ORENCIA should be administered as a 30-minute intravenous infusion based on body weight. Pediatric patients:

 People weighing less than 75 kg should be administered ORENCIA at a dose of 10 mg/kg [see Adult Psoriatic Arthritis] After the adult intravenous administration regimen (see Table 1), Orencia should be given a body weight of 75 kg or more, and the maximum dose should not exceed 1,000 mg.

After the initial administration, ORENCIA should be administered 2 and 4 weeks after the first infusion and every 4 weeks thereafter. named patient basis,The unused part of the sample bottle must be discarded immediately.
Subcutaneous dosing regimen

Orencia for subcutaneous injection should be started without an intravenous dose, and the dose based on the weight range specified in Table 2 should be used.

ORENCIA INDICATIONS

INDICATIONS

Adult rheumatoid arthritis (RA)

ORENCIA® is suitable for alleviating the symptoms and signs of adult patients with moderate to severe active rheumatoid arthritis, causing significant clinical reactions, inhibiting the progression of structural damage and improving physical function. In addition to tumor necrosis factor (TNF) antagonists, Pharmaceutical Consulting Company OERNCIA can also be used as a monotherapy or in conjunction with disease-modifying anti-rheumatic drugs (DMARD).

Juvenile idiopathic arthritis

ORENCIA is indicated for alleviating signs and symptoms of adolescent idiopathic arthritis with moderately to severely active polyarticular joints aged 2 years and older. ORENCIA can be used as a monotherapy or in combination with methotrexate (MTX).
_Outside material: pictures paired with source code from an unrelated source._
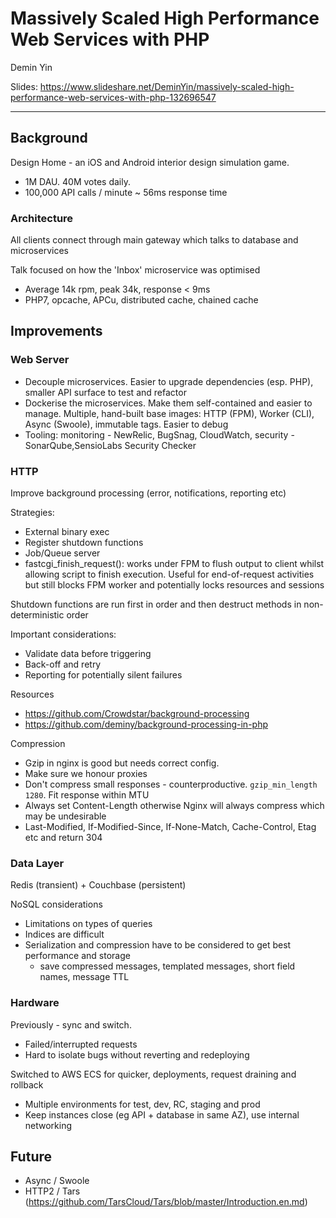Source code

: # Massively Scaled High Performance Web Services with PHP

Demin Yin

Slides: https://www.slideshare.net/DeminYin/massively-scaled-high-performance-web-services-with-php-132696547

---

## Background

Design Home - an iOS and Android interior design simulation game. 
- 1M DAU. 40M votes daily.
- 100,000 API calls / minute ~ 56ms response time

### Architecture

All clients connect through main gateway which talks to database and microservices

Talk focused on how the 'Inbox' microservice was optimised
- Average 14k rpm, peak 34k, response < 9ms
- PHP7, opcache, APCu, distributed cache, chained cache

## Improvements
### Web Server

- Decouple microservices. Easier to upgrade dependencies (esp. PHP), smaller API surface to test and refactor
- Dockerise the microservices. Make them self-contained and easier to manage. Multiple, hand-built base images: HTTP (FPM), Worker (CLI), Async (Swoole), immutable tags. Easier to debug
- Tooling: monitoring - NewRelic, BugSnag, CloudWatch, security - SonarQube,SensioLabs Security Checker

### HTTP

Improve background processing (error, notifications, reporting etc)

Strategies:
- External binary exec
- Register shutdown functions
- Job/Queue server
- fastcgi_finish_request(): works under FPM to flush output to client whilst allowing script to finish execution. Useful for end-of-request activities but still blocks FPM worker and potentially locks resources and sessions

Shutdown functions are run first in order and then destruct methods in non-deterministic order

Important considerations: 
- Validate data before triggering
- Back-off and retry
- Reporting for potentially silent failures

Resources
- https://github.com/Crowdstar/background-processing
- https://github.com/deminy/background-processing-in-php

Compression

- Gzip in nginx is good but needs correct config.
- Make sure we honour proxies
- Don't compress small responses - counterproductive. `gzip_min_length 1280`. Fit response within MTU
- Always set Content-Length otherwise Nginx will always compress which may be undesirable
- Last-Modified, If-Modified-Since, If-None-Match, Cache-Control, Etag etc and return 304
 
### Data Layer

Redis (transient) + Couchbase (persistent)

NoSQL considerations
- Limitations on types of queries
- Indices are difficult
- Serialization and compression have to be considered to get best performance and storage
  - save compressed messages, templated messages, short field names, message TTL

### Hardware

Previously - sync and switch.
- Failed/interrupted requests
- Hard to isolate bugs without reverting and redeploying

Switched to AWS ECS for quicker, deployments, request draining and rollback
- Multiple environments for test, dev, RC, staging and prod
- Keep instances close (eg API + database in same AZ), use internal networking

## Future

- Async / Swoole
- HTTP2 / Tars (https://github.com/TarsCloud/Tars/blob/master/Introduction.en.md)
Adult Psoriatic Arthritis (PsA)

ORENCIA is designated for the treatment of adult patients with active psoriatic arthritis (PsA).

Important usage restrictions

ORENCIA should not be used simultaneously with TNF antagonists. Named patient supply It is not recommended to use ORENCIA together with other biological rheumatoid arthritis (RA) treatments (such as anakinra).